30. The system of claim 26, wherein at least one of the data items
includes one of the document regions, one or more of the section
regions, and one or more of the passage regions.
31. The system of claim 26, wherein each of the document regions
includes a body of media that is contiguous in time.
32. The system of claim 26, wherein each of the section regions
includes a contiguous portion that pertains to a theme or topic
within one of the document regions.
33. The system of claim 26, wherein each of the passage regions
includes a contiguous portion that has a linguistic or structural
property within one of the section regions.
34. The system of claim 26, wherein the document regions, the
section regions, and the passage regions form hierarchies.
35. The system of claim 26, wherein the document identifiers
uniquely identify corresponding ones of the document regions, the
section identifiers uniquely identify corresponding ones of the
section regions of corresponding ones of the document regions, and
the passage identifiers uniquely identify corresponding ones of the
passage regions of corresponding ones of the section regions and
corresponding ones of the document regions.
36. The system of claim 26, wherein when storing the document
identifiers, the loader is configured to: store, for each of the
document identifiers, in one of the document records, at least one
of a time the document region was created, a source of the document
region, a title of the document region, a time the document region
started, a country in which the document region originated, or a
language in which the document region was created.
37. The system of claim 26, wherein when storing the section
identifiers, the loader is configured to: store, for each of the
section identifiers, in one of the section records, at least one of
a start time of the section region, a duration of the section
region, or a language in which the section region was created.
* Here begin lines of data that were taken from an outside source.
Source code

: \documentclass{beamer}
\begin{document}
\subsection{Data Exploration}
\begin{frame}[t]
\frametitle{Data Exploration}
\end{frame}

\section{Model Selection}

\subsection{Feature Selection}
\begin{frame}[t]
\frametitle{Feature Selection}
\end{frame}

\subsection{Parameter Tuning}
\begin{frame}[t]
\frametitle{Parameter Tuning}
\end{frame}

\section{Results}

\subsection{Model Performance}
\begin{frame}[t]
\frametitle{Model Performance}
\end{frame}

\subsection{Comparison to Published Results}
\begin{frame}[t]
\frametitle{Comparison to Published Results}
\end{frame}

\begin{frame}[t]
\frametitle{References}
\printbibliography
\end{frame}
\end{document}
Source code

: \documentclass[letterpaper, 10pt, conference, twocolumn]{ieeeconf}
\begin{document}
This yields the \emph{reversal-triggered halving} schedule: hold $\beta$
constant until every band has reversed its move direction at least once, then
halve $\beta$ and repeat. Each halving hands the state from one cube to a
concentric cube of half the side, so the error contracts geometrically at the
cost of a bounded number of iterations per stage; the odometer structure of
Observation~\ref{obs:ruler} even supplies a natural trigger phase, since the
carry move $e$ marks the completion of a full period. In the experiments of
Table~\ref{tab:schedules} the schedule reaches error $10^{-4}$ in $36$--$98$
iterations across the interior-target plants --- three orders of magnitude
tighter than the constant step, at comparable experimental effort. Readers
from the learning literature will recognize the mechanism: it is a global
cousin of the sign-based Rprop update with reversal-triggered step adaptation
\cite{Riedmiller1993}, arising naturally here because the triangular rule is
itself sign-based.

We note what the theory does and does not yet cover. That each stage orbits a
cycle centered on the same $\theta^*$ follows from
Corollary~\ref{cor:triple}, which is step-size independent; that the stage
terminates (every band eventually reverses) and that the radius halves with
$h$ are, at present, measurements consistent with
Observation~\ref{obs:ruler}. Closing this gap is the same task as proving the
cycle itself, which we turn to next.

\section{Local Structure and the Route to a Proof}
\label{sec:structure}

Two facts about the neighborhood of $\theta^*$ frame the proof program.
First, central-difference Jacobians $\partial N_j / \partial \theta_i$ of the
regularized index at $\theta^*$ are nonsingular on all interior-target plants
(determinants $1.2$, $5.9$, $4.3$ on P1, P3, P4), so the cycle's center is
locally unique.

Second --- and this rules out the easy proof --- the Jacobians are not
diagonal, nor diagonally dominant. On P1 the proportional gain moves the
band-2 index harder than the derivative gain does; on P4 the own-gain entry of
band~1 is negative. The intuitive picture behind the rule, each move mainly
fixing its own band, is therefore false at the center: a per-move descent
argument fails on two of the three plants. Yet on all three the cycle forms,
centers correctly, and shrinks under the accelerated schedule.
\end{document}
38. The system of claim 26, wherein when storing the passage
identifiers, the loader is configured to: store, for each of the
passage identifiers, in one of the passage records, at least one of
a start time of the passage region, a duration of the passage
region, a name of a speaker in the passage region, a gender of a
speaker in the passage region, or a language in which the passage
region was created.
39. The system of claim 26, wherein the database is further
configured to store: a full text table that stores text relating to
the data items.
40. The system of claim 26, wherein the database is further
configured to store: a topic labels table that stores topics
relating to the section regions.
41. The system of claim 26, wherein the database is further
configured to store: a named entity table that stores names of
people, places, and organizations identified within the passage
regions, the section regions, or the document regions.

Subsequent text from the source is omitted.